- Task description
Gather all lines in the data that hold the string "sinüs".
====== Records shown
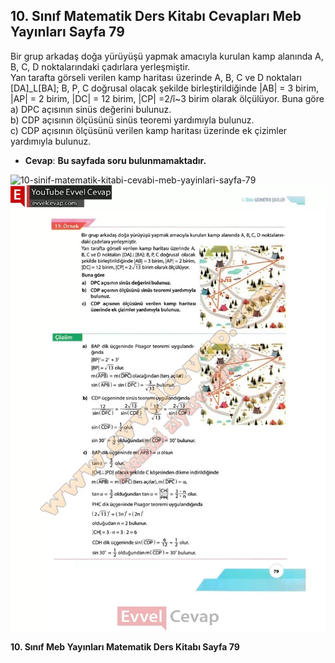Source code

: ## 10. Sınıf Matematik Ders Kitabı Cevapları Meb Yayınları Sayfa 79

Bir grup arkadaş doğa yürüyüşü yapmak amacıyla kurulan kamp alanında A, B, C, D noktalarındaki çadırlara yerleşmiştir.  
 Yan tarafta görseli verilen kamp haritası üzerinde A, B, C ve D noktaları [DA]\_L[BA]; B, P, C doğrusal olacak şekilde birleştirildiğinde |AB| = 3 birim, |AP| = 2 birim, |DC| = 12 birim, |CP| =2/î~3 birim olarak ölçülüyor. Buna göre  
 a) DPC açısının sinüs değerini bulunuz.  
 b) CDP açısının ölçüsünü sinüs teoremi yardımıyla bulunuz.  
 c) CDP açısının ölçüsünü verilen kamp haritası üzerinde ek çizimler yardımıyla bulunuz.

* **Cevap**: **Bu sayfada soru bulunmamaktadır.**

![10-sinif-matematik-kitabi-cevabi-meb-yayinlari-sayfa-79]()![10-sinif-matematik-kitabi-cevabi-meb-yayinlari-sayfa-79](./image1.webp)

**10. Sınıf Meb Yayınları Matematik Ders Kitabı Sayfa 79**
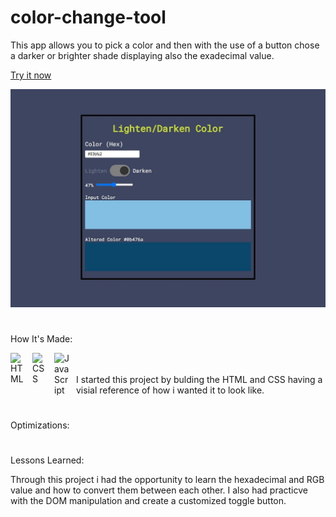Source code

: # color-change-tool

This app allows you to pick a color and then with the use of a button chose a darker or brighter shade displaying also the exadecimal value.

<a href="https://color-change-app.netlify.app">Try it now</a>

<img width="700px" heigth="900" src="https://github.com/maurobusso/color-change-tool/blob/main/color%20changer.jpg">

#

How It's Made: 

<img align="left" alt="HTML" width="25px" style="padding-right:10px;" src="https://cdn.jsdelivr.net/gh/devicons/devicon/icons/html5/html5-plain-wordmark.svg"/>
<img align="left" alt="CSS" width="25px" style="padding-right:10px;" src="https://cdn.jsdelivr.net/gh/devicons/devicon/icons/css3/css3-plain-wordmark.svg" />
<img align="left" alt="JavaScript" width="25px" style="padding-right:10px;" src="https://cdn.jsdelivr.net/gh/devicons/devicon/icons/javascript/javascript-plain.svg" />
<br>
<br>
I started this project by bulding the HTML and CSS having a visial reference of how i wanted it to look like. 

#

Optimizations: 



#

Lessons Learned: 

Through this project i had the opportunity to learn the hexadecimal and RGB value and how to convert them between each other. I also had practicve with the DOM manipulation and create a customized toggle button. 
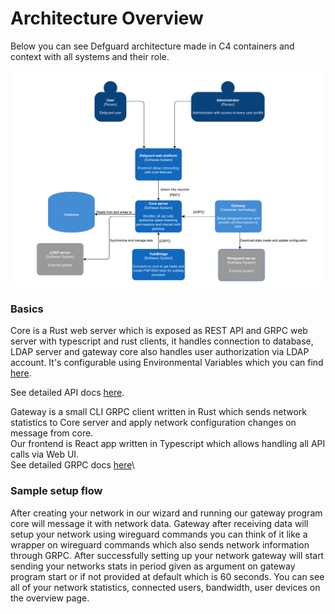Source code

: # Architecture Overview

Below you can see Defguard architecture made in C4 containers and context with all systems and their role.

![High level look at Defguard architecture ](../.gitbook/assets/architecture.png)

### Basics

Core is a Rust web server which is exposed as REST API and GRPC web server with typescript and rust clients, it handles connection to database, LDAP server and gateway core also handles user authorization via LDAP account. It's configurable using Environmental Variables which you can find [here](environmental-variables-configuration.md).

See detailed API docs [here](https://google.com).

Gateway is a small CLI GRPC client written in Rust which sends network statistics to Core server and apply network configuration changes on message from core.\
Our frontend is React app written in Typescript which allows handling all API calls via Web UI.\
See detailed GRPC docs [here](https://google.com)\


### Sample setup flow

After creating your network in our wizard and running our gateway program core will message it with network data. Gateway after receiving data will setup your network using wireguard commands you can think of it like a wrapper on wireguard commands which also sends network information through GRPC. After successfully setting up your network gateway will start sending your networks stats in period given as argument on gateway program start or if not provided at default which is 60 seconds. You can see all of your network statistics, connected users, bandwidth, user devices on the overview page.

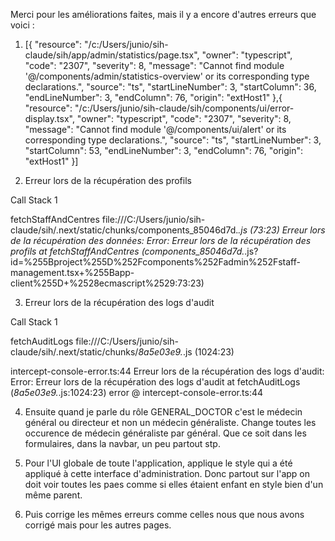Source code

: Merci pour les améliorations faites, mais il y a encore d'autres erreurs que voici :

1. [{
	"resource": "/c:/Users/junio/sih-claude/sih/app/admin/statistics/page.tsx",
	"owner": "typescript",
	"code": "2307",
	"severity": 8,
	"message": "Cannot find module '@/components/admin/statistics-overview' or its corresponding type declarations.",
	"source": "ts",
	"startLineNumber": 3,
	"startColumn": 36,
	"endLineNumber": 3,
	"endColumn": 76,
	"origin": "extHost1"
},{
	"resource": "/c:/Users/junio/sih-claude/sih/components/ui/error-display.tsx",
	"owner": "typescript",
	"code": "2307",
	"severity": 8,
	"message": "Cannot find module '@/components/ui/alert' or its corresponding type declarations.",
	"source": "ts",
	"startLineNumber": 3,
	"startColumn": 53,
	"endLineNumber": 3,
	"endColumn": 76,
	"origin": "extHost1"
}]

2. Erreur lors de la récupération des profils

Call Stack
1

fetchStaffAndCentres
file:///C:/Users/junio/sih-claude/sih/.next/static/chunks/components_85046d7d._.js (73:23)
Erreur lors de la récupération des données: Error: Erreur lors de la récupération des profils
    at fetchStaffAndCentres (components_85046d7d._.js?id=%255Bproject%255D%252Fcomponents%252Fadmin%252Fstaff-management.tsx+%255Bapp-client%255D+%2528ecmascript%2529:73:23)

3. Erreur lors de la récupération des logs d'audit

Call Stack
1

fetchAuditLogs
file:///C:/Users/junio/sih-claude/sih/.next/static/chunks/_8a5e03e9._.js (1024:23)

intercept-console-error.ts:44 Erreur lors de la récupération des logs d'audit: Error: Erreur lors de la récupération des logs d'audit
    at fetchAuditLogs (_8a5e03e9._.js:1024:23)
error	@	intercept-console-error.ts:44

4. Ensuite quand je parle du rôle GENERAL_DOCTOR c'est le médecin général ou directeur et non un médecin généraliste. Change toutes les occurence de médecin généraliste par général. Que ce soit dans les formulaires, dans la navbar, un peu partout stp.

5. Pour l'UI globale de toute l'application, applique le style qui a été appliqué à cette interface d'administration. Donc partout sur l'app on doit voir toutes les paes comme si elles étaient enfant en style bien d'un même parent. 

6. Puis corrige les mêmes erreurs comme celles nous que nous avons corrigé mais pour les autres pages. 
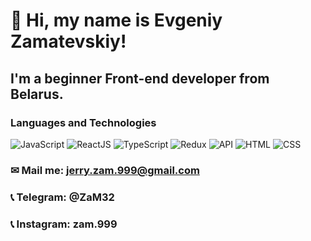 # 👋 Hi, my name is Evgeniy Zamatevskiy!

## I'm a beginner Front-end developer from Belarus.

### Languages and Technologies

![JavaScript](https://img.shields.io/badge/-JavaScript-090909?style=for-the-badge&logo=JavaScript) ![ReactJS](https://img.shields.io/badge/-ReactJs-090909?style=for-the-badge&logo=React) ![TypeScript](https://img.shields.io/badge/-TypeScript-090909?style=for-the-badge&logo=TypeScript) ![Redux](https://img.shields.io/badge/-Redux-090909?style=for-the-badge&logo=Redux) ![API](https://img.shields.io/badge/-REST&#032;API-090909?style=for-the-badge&logo=API) ![HTML](https://img.shields.io/badge/-HTML-090909?style=for-the-badge&logo=html5) ![CSS](https://img.shields.io/badge/-CSS-090909?style=for-the-badge&logo=css3)

### &#9993; Mail me: jerry.zam.999@gmail.com

### &#128222; Telegram: @ZaM32

### &#128222; Instagram: zam.999

#

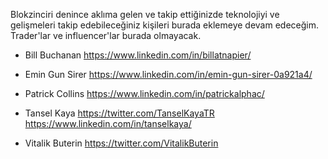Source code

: Blokzinciri denince aklıma gelen ve takip ettiğinizde teknolojiyi ve gelişmeleri takip edebileceğiniz kişileri burada eklemeye devam edeceğim. Trader'lar ve influencer'lar burada olmayacak.

* Bill Buchanan
https://www.linkedin.com/in/billatnapier/

* Emin Gun Sirer 
https://www.linkedin.com/in/emin-gun-sirer-0a921a4/

* Patrick Collins 
https://www.linkedin.com/in/patrickalphac/

* Tansel Kaya
https://twitter.com/TanselKayaTR
https://www.linkedin.com/in/tanselkaya/

* Vitalik Buterin
https://twitter.com/VitalikButerin

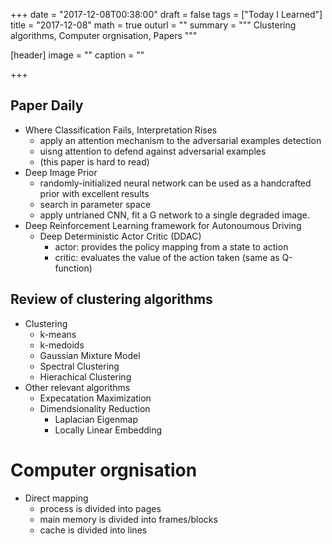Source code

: +++
date = "2017-12-08T00:38:00"
draft = false
tags = ["Today I Learned"]
title = "2017-12-08"
math = true
outurl = ""
summary = """
Clustering algorithms, Computer orgnisation, Papers
"""

[header]
image = ""
caption = ""

+++

## Paper Daily
- Where Classification Fails, Interpretation Rises
    - apply an attention mechanism to the adversarial examples detection
    - uisng attention to defend against adversarial examples
    - (this paper is hard to read)
- Deep Image Prior
    - randomly-initialized neural network can be used as a handcrafted prior with excellent results
    - search in parameter space
    - apply untrianed CNN, fit a G network to a single degraded image.
- Deep Reinforcement Learning framework for Autonoumous Driving
    - Deep Deterministic Actor Critic (DDAC)
        - actor: provides the policy mapping from a state to action
        - critic: evaluates the value of the action taken (same as Q-function)

## Review of clustering algorithms
- Clustering
    - k-means
    - k-medoids
    - Gaussian Mixture Model
    - Spectral Clustering
    - Hierachical Clustering
- Other relevant algorithms
    - Expecatation Maximization
    - Dimendsionality Reduction
        - Laplacian Eigenmap
        - Locally Linear Embedding


# Computer orgnisation
- Direct mapping
    - process is divided into pages
    - main memory is divided into frames/blocks
    - cache is divided into lines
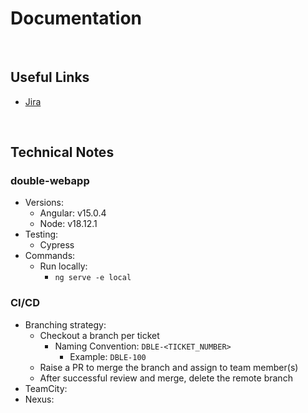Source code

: # Documentation

<br>

## Useful Links
* [Jira](https://jrsmiffy.atlassian.net/jira/software/projects/DBLE/boards/2)

<br>

## Technical Notes

### double-webapp
* Versions:
    * Angular: v15.0.4
    * Node: v18.12.1
* Testing:
    * Cypress
* Commands:
    * Run locally: 
        * `ng serve -e local`

### CI/CD
* Branching strategy:
    * Checkout a branch per ticket
        * Naming Convention: `DBLE-<TICKET_NUMBER>`
            * Example: `DBLE-100`
    * Raise a PR to merge the branch and assign to team member(s)
    * After successful review and merge, delete the remote branch
* TeamCity:
* Nexus:
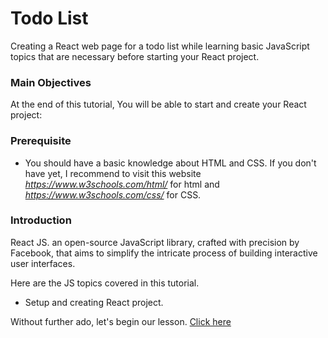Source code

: # Todo List

Creating a React web page for a todo list while learning basic JavaScript topics that are necessary before starting your React project.

### Main Objectives

At the end of this tutorial, You will be able to start and create your React project:

### Prerequisite

- You should have a basic knowledge about HTML and CSS. If you don't have yet, I recommend to visit this website *https://www.w3schools.com/html/* for html and *https://www.w3schools.com/css/* for CSS.

### Introduction
React JS. an open-source JavaScript library, crafted with precision by Facebook, that aims to simplify the intricate process of building interactive user interfaces.

Here are the JS topics covered in this tutorial.

- Setup and creating React project.

Without further ado, let's begin our lesson. [Click here](https://github.com/sharproyalz/todo-list-react-tutorial/blob/main/javascript_tutorial/0_lesson.md)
============
- Written response
 a) DPC açısının sinüs değerini bulunuz.  
 b) CDP açısının ölçüsünü sinüs teoremi yardımıyla bulunuz.  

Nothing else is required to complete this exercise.